Ha passione, determinazione e voglia di coinvolgere le generazioni più giovani per salvaguardare il pianeta. Kristal Ambrose è stata recentemente premiata con l’ambito premio Goldman Environmental Prize 2020.
Gaia Cortese 8 Gennaio 2021

Le Bahamas sono costituite da oltre 700 isole, alcune completamente disabitate, altre gettonatissime dal turismo internazionale per la quantità di resort che offrono. Proprio qui, diversi anni fa, una giovane studentessa con il sogno di diventare una biologa marina, si imbatte in una tartaruga intrappolata nella plastica; a fatica riesce a liberarla e a restituirle la sua libertà.

Tanto basta per rendersi conto delle condizioni gravi in cui si trova l’ecosistema marino di quell’area e per spingerla a prendere parte a una spedizione nell’oceano Pacifico per  vedere con i suoi occhi l’enorme quantità di plastica che in poco tempo ha dato vita ad un enorme isola galleggiante di rifiuti in mezzo all’oceano: sacchetti, contenitori, cannucce e stoviglie monouso, rifiuti liberi di galleggiare e di inquinare l’ambiente.

Sconcertata e allarmata per ciò che vede, la giovane donna decide di voler fare qualcosa per cambiare le cose e fonda nel 2013 l’organizzazione senza scopo di lucro Bahamas Plastic Movement.

Sono passati 7 anni e oggi Kristal Ambrose, all’età di 30 anni, continua a combattere tenacemente per salvaguardare l’ambiente. E lo fa con un tale impegno da vincere, il cosiddetto Nobel dell’ambiente, ossia il Goldman Environmental Prize, il prestigioso e ambito riconoscimento che ogni anno viene destinato a chi si impegna in tutto il mondo per la salvaguardia del pianeta, soprattutto per quanto riguarda l’aspetto ambientale e sociale.
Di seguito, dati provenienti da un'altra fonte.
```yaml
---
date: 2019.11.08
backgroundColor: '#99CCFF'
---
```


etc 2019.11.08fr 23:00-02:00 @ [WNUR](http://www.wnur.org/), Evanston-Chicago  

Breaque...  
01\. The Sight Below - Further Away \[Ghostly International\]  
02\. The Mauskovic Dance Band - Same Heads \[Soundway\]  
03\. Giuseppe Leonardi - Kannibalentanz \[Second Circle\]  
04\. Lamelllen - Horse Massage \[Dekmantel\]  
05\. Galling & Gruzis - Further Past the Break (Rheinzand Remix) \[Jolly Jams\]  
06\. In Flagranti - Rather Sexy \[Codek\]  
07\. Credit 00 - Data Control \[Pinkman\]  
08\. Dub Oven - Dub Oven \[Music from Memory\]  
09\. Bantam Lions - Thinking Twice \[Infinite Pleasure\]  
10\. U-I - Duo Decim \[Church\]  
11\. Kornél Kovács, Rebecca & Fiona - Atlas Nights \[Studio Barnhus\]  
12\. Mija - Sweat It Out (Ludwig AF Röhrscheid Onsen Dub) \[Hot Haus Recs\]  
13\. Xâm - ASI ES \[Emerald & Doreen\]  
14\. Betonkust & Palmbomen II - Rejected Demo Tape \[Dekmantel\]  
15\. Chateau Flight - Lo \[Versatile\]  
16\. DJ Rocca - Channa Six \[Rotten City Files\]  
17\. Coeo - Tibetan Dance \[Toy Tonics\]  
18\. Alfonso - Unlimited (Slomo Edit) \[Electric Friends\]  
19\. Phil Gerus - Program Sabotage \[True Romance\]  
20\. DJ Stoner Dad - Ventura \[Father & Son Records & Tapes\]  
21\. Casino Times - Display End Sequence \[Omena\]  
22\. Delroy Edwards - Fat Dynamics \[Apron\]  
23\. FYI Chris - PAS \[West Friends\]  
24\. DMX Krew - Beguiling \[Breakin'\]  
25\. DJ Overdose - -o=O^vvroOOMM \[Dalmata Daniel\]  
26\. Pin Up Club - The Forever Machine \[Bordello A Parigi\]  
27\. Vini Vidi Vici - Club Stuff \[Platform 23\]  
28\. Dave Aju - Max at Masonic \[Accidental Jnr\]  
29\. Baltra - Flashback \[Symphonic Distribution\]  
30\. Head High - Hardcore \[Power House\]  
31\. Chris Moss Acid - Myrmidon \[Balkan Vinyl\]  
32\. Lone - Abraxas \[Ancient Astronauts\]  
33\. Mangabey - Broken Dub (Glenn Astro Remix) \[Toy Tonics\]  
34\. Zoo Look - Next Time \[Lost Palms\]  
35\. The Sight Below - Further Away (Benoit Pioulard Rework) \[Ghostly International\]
Kristal Ambrose ha il merito di rivolgersi in particolare alle nuove generazioni, a tutti quei bambini e ragazzi che rischiano di trovarsi un pianeta piuttosto malandato, se non ci affretta a fare qualcosa nel presente. Grazie al suo programma di educazione ambientale Junior Plastic Warriors, fatto di attività musicali, danza e arte, Kristal ha permesso ai giovani di sviluppare una certa sensibilità nei confronti dell'ambiente e a impegnarli nella lotta contro la crisi climatica, proprio come esorta a fare Greta Thunberg con le nuove generazioni.
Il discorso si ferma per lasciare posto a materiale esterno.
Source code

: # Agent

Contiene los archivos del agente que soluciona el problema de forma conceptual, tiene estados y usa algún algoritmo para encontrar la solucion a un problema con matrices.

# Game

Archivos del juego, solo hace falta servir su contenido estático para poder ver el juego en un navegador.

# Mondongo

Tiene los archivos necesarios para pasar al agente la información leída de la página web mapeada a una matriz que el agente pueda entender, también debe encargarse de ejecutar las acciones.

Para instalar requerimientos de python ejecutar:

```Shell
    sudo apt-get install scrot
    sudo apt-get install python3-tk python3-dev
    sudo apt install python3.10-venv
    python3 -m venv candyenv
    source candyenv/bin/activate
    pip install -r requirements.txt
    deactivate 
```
Kristal insegna ai più giovani a prendersi cura di ciò che li circonda, e lo fa attraverso i campi di volontariato e i laboratori per la gestione dei rifiuti e per il riciclo degli oggetti organizzati dalla sua associazione, e anche attraverso il gioco, insegnando a bambini e ragazzi a mantenere pulita una spiaggia e a smaltire in modo corretto i rifiuti che qui vengono abbandonati.

Oggi Kristal sta studiando in Svezia per specializzarsi sul tema dell'impatto dei rifiuti nei mari e negli oceani. Il suo sogno è tornare alle Bahamas, terra natia, per continuare la sua campagna contro l'inquinamento da plastica con maggiori competenze e conoscenze.
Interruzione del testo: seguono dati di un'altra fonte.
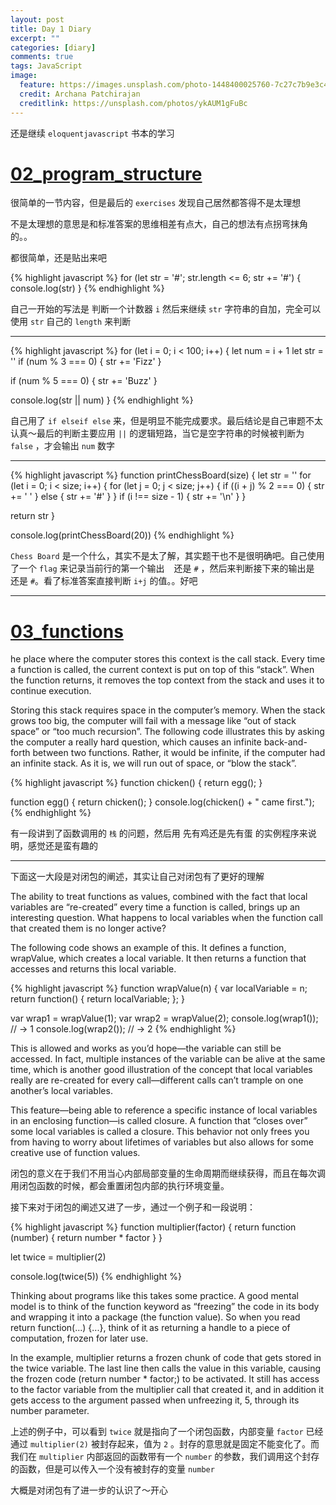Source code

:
 ```yaml
---
layout: post
title: Day 1 Diary
excerpt: ""
categories: [diary]
comments: true
tags: JavaScript
image:
  feature: https://images.unsplash.com/photo-1448400025760-7c27c7b9e3c4?dpr=1&auto=format&fit=crop&w=767&h=512&q=80&cs=tinysrgb&crop=
  credit: Archana Patchirajan
  creditlink: https://unsplash.com/photos/ykAUM1gFuBc
---
```


还是继续 `eloquentjavascript` 书本的学习

# [02_program_structure](http://eloquentjavascript.net/02_program_structure.html)

很简单的一节内容，但是最后的 `exercises` 发现自己居然都答得不是太理想

不是太理想的意思是和标准答案的思维相差有点大，自己的想法有点拐弯抹角的。。

都很简单，还是贴出来吧

{% highlight javascript %}
for (let str = '#'; str.length <= 6; str += '#') {
  console.log(str)
}
{% endhighlight %}

自己一开始的写法是 判断一个计数器 `i` 然后来继续 `str` 字符串的自加，完全可以使用 `str` 自己的 `length` 来判断

---

{% highlight javascript %}
for (let i = 0; i < 100; i++) {
  let num = i + 1
  let str = ''
  if (num % 3 === 0) {
    str += 'Fizz'
  }

  if (num % 5 === 0) {
    str += 'Buzz'
  }

  console.log(str || num)
}
{% endhighlight %}

自己用了 `if elseif else` 来，但是明显不能完成要求。最后结论是自己审题不太认真～最后的判断主要应用 `||` 的逻辑短路，当它是空字符串的时候被判断为 `false` ，才会输出 `num` 数字

---

{% highlight javascript %}
function printChessBoard(size) {
  let str = ''
  for (let i = 0; i < size; i++) {
    for (let j = 0; j < size; j++) {
      if ((i + j) % 2 === 0) {
        str += ' '
      } else {
        str += '#'
      }
    }
    if (i !== size - 1) {
      str += '\n'
    }
  }

  return str
}

console.log(printChessBoard(20))
{% endhighlight %}

`Chess Board` 是一个什么，其实不是太了解，其实题干也不是很明确吧。自己使用了一个 `flag` 来记录当前行的第一个输出 ` ` 还是 `#` ，然后来判断接下来的输出是 ` ` 还是 `#`。看了标准答案直接判断 `i+j` 的值。。好吧

---

# [03_functions](http://eloquentjavascript.net/03_functions.html)

he place where the computer stores this context is the call stack. Every time a function is called, the current context is put on top of this “stack”. When the function returns, it removes the top context from the stack and uses it to continue execution.

Storing this stack requires space in the computer’s memory. When the stack grows too big, the computer will fail with a message like “out of stack space” or “too much recursion”. The following code illustrates this by asking the computer a really hard question, which causes an infinite back-and-forth between two functions. Rather, it would be infinite, if the computer had an infinite stack. As it is, we will run out of space, or “blow the stack”.

{% highlight javascript %}
function chicken() {
  return egg();
}

function egg() {
  return chicken();
}
console.log(chicken() + " came first.");
{% endhighlight %}

有一段讲到了函数调用的 `栈` 的问题，然后用 先有鸡还是先有蛋 的实例程序来说明，感觉还是蛮有趣的

---

下面这一大段是对闭包的阐述，其实让自己对闭包有了更好的理解

The ability to treat functions as values, combined with the fact that local variables are “re-created” every time a function is called, brings up an interesting question. What happens to local variables when the function call that created them is no longer active?

The following code shows an example of this. It defines a function, wrapValue, which creates a local variable. It then returns a function that accesses and returns this local variable.

{% highlight javascript %}
function wrapValue(n) {
  var localVariable = n;
  return function() { return localVariable; };
}

var wrap1 = wrapValue(1);
var wrap2 = wrapValue(2);
console.log(wrap1());
// → 1
console.log(wrap2());
// → 2
{% endhighlight %}

This is allowed and works as you’d hope—the variable can still be accessed. In fact, multiple instances of the variable can be alive at the same time, which is another good illustration of the concept that local variables really are re-created for every call—different calls can’t trample on one another’s local variables.

This feature—being able to reference a specific instance of local variables in an enclosing function—is called closure. A function that “closes over” some local variables is called a closure. This behavior not only frees you from having to worry about lifetimes of variables but also allows for some creative use of function values.

闭包的意义在于我们不用当心内部局部变量的生命周期而继续获得，而且在每次调用闭包函数的时候，都会重置闭包内部的执行环境变量。

接下来对于闭包的阐述又进了一步，通过一个例子和一段说明：

{% highlight javascript %}
function multiplier(factor) {
  return function (number) {
    return number * factor
  }
}

let twice = multiplier(2)

console.log(twice(5))
{% endhighlight %}

Thinking about programs like this takes some practice. A good mental model is to think of the function keyword as “freezing” the code in its body and wrapping it into a package (the function value). So when you read return function(...) {...}, think of it as returning a handle to a piece of computation, frozen for later use.

In the example, multiplier returns a frozen chunk of code that gets stored in the twice variable. The last line then calls the value in this variable, causing the frozen code (return number * factor;) to be activated. It still has access to the factor variable from the multiplier call that created it, and in addition it gets access to the argument passed when unfreezing it, 5, through its number parameter.

上述的例子中，可以看到 `twice` 就是指向了一个闭包函数，内部变量 `factor` 已经通过 `multiplier(2)` 被封存起来，值为  `2` 。封存的意思就是固定不能变化了。而我们在 `multiplier` 内部返回的函数带有一个 `number` 的参数，我们调用这个封存的函数，但是可以传入一个没有被封存的变量 `number`

大概是对闭包有了进一步的认识了～开心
Kristal non è stata l’unica a ricevere il Goldman Environmental Prize. Insieme a lei sono stati premiati anche la ghanese Chibeze Ezekiel, attivista che ha permesso di interrompere la costruzione di una centrale elettrica a carbone; Leydy Pech, apicoltrice messicana impegnata nella battaglia contro i pesticidi e l’agricoltura intensiva; la francese Lucie Pinson, che ha invitato diverse banche a smettere di sovvenzionare progetti legati a carbone e altri combustibili fossili; Nemonte Nenquimo, indigena impegnata a salvare l'Amazzonia e Paul Sein Twa, che in Birmania combatte per conservare e proteggere la biodiversità del suo territorio e l'autonomia indigena.

Kristal tuttavia ha un merito in più. Ha perseguito i suoi obiettivi con ancora più fatica dovendosi contrastare quotidianamente con una cultura fatta di pregiudizi razziali e di classe, in una terra dove l'attivismo ambientale finora era stato sempre guidato della classe bianca. Ma alla fine la sua battaglia è diventata la battaglia di tutti, e questo è stato possibile grazie alla sua determinazione e alla sua capacità di coinvolgere bambini e ragazzi.